§ Aim of the task
Set down the listing below verbatim, but only from its first line through the line containing "seam minimization method.".

§ Data excerpts
-----
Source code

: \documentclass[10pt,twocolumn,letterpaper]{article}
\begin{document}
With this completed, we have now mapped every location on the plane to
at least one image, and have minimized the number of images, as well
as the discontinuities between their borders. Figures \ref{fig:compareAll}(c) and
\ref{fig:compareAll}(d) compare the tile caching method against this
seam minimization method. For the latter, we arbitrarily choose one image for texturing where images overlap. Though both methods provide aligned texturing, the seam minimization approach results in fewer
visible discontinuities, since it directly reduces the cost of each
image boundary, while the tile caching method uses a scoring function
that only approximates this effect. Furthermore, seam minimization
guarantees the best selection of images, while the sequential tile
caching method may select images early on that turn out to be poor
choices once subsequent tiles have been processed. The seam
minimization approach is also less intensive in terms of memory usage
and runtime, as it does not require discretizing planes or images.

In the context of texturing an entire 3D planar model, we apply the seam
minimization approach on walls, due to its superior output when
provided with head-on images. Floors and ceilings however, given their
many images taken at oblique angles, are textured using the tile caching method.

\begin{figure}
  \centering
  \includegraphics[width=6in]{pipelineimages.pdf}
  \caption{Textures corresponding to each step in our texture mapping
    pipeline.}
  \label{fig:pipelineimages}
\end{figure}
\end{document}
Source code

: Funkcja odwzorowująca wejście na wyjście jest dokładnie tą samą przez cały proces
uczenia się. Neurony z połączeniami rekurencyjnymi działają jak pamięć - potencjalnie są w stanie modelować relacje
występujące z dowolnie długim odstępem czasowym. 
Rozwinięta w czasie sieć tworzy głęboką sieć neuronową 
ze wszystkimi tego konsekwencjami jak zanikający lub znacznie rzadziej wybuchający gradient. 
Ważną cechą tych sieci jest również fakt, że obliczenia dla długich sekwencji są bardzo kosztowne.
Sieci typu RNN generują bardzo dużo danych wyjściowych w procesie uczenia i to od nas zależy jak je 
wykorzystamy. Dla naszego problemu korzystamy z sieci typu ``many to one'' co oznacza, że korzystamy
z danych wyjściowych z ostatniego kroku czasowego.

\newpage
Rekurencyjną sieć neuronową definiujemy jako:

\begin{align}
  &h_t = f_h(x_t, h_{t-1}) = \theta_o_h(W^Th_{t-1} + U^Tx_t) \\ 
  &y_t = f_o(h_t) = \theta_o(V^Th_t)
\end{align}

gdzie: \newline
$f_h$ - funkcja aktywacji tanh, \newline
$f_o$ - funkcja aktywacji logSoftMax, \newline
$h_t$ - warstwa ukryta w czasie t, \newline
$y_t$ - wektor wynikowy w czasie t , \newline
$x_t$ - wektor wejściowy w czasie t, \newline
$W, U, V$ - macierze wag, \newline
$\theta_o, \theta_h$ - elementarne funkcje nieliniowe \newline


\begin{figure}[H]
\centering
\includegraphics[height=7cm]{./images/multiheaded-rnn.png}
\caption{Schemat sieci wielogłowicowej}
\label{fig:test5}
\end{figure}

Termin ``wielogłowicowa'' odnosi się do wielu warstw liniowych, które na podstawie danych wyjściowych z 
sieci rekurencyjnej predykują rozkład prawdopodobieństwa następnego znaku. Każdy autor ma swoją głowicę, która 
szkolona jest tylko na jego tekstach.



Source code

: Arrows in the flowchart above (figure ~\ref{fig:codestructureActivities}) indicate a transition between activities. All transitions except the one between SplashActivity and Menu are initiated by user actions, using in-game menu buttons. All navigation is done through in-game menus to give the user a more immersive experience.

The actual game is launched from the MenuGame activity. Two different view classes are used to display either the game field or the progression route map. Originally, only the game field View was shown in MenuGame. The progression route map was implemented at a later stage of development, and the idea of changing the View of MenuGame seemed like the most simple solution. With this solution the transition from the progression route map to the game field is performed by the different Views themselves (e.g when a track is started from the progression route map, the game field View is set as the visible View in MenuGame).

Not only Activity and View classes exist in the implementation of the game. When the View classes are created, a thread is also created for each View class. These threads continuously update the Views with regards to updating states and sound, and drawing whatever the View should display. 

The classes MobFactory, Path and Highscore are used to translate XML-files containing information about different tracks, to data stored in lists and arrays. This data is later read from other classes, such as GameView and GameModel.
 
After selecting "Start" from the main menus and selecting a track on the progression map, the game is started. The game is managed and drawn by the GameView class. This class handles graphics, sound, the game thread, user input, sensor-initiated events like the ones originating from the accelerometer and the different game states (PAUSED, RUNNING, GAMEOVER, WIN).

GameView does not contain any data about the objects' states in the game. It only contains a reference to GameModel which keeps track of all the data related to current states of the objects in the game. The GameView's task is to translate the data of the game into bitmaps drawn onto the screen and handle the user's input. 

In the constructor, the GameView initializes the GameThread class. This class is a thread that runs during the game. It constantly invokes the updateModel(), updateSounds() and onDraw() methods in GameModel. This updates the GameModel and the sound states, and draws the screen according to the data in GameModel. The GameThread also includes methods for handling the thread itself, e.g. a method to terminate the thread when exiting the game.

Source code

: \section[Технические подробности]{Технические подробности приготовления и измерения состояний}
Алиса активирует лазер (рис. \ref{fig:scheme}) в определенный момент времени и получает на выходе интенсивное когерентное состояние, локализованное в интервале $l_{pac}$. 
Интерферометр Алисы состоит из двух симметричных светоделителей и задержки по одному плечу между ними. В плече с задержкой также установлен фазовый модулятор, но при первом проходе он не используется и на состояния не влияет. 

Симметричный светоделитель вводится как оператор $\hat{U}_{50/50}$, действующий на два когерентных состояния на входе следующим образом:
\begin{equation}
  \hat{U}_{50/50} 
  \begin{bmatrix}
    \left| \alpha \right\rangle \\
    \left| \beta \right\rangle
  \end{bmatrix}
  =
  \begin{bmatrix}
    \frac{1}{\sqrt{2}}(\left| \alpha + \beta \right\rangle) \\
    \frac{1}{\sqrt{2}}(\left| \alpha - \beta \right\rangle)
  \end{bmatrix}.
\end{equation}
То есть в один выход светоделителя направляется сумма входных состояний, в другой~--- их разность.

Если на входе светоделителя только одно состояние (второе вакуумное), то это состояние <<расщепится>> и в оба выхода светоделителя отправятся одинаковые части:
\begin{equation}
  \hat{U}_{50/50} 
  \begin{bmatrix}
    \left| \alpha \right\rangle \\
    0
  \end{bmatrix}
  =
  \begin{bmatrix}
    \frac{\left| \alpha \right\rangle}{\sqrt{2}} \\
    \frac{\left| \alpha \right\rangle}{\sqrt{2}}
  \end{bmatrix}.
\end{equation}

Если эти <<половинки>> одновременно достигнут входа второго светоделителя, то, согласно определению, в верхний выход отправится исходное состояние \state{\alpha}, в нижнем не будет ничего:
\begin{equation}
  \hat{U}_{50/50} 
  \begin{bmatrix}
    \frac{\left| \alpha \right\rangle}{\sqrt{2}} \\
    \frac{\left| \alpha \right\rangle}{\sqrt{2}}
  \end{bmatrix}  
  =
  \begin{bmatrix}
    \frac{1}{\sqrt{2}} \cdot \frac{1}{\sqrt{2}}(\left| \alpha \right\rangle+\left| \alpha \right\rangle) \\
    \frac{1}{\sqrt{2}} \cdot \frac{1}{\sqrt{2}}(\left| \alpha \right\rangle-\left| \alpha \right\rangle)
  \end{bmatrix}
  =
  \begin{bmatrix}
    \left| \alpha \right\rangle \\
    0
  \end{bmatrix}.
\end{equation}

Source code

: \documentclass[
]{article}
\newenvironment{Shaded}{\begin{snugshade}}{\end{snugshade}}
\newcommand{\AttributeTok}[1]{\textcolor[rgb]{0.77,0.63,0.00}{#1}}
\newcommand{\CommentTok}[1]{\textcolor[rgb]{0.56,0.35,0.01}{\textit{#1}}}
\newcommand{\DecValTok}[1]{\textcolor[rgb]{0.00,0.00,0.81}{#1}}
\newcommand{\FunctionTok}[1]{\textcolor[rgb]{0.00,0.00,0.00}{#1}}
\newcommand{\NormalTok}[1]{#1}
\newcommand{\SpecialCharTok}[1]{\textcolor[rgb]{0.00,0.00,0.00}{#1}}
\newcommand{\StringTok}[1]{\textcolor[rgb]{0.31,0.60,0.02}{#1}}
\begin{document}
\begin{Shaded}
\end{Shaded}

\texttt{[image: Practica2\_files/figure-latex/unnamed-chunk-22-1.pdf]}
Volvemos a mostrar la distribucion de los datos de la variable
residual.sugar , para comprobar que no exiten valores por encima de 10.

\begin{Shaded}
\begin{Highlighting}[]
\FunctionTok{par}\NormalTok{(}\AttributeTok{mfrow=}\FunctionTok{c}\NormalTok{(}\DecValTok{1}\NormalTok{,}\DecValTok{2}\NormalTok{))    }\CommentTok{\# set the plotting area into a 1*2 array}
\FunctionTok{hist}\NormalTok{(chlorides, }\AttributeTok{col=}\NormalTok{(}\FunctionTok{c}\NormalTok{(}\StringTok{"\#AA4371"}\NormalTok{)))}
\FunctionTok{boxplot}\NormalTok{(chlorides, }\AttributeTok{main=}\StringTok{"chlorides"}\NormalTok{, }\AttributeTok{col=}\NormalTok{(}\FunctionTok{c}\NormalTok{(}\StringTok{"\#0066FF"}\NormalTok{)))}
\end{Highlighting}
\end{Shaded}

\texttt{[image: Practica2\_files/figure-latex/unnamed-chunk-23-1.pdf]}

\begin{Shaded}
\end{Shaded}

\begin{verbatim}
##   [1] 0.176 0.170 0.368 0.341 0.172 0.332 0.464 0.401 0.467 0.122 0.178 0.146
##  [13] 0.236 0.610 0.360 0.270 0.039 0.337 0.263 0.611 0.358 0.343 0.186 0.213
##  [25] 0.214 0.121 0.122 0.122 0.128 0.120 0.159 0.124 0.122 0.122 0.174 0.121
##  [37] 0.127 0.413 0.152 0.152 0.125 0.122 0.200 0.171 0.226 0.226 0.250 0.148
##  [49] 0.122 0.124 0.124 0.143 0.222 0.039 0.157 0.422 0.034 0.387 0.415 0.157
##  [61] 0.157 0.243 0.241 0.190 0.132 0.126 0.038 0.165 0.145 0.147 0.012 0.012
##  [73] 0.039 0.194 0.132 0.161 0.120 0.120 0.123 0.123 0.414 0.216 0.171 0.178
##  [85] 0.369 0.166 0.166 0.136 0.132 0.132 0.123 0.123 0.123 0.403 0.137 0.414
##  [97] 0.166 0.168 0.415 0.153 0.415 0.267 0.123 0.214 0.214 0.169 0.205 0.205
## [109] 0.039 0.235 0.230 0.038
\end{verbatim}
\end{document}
-----
§ Your response
Source code

: \documentclass[10pt,twocolumn,letterpaper]{article}
\begin{document}
With this completed, we have now mapped every location on the plane to
at least one image, and have minimized the number of images, as well
as the discontinuities between their borders. Figures \ref{fig:compareAll}(c) and
\ref{fig:compareAll}(d) compare the tile caching method against this
seam minimization method. For the latter, we arbitrarily choose one image for texturing where images overlap. Though both methods provide aligned texturing, the seam minimization approach results in fewer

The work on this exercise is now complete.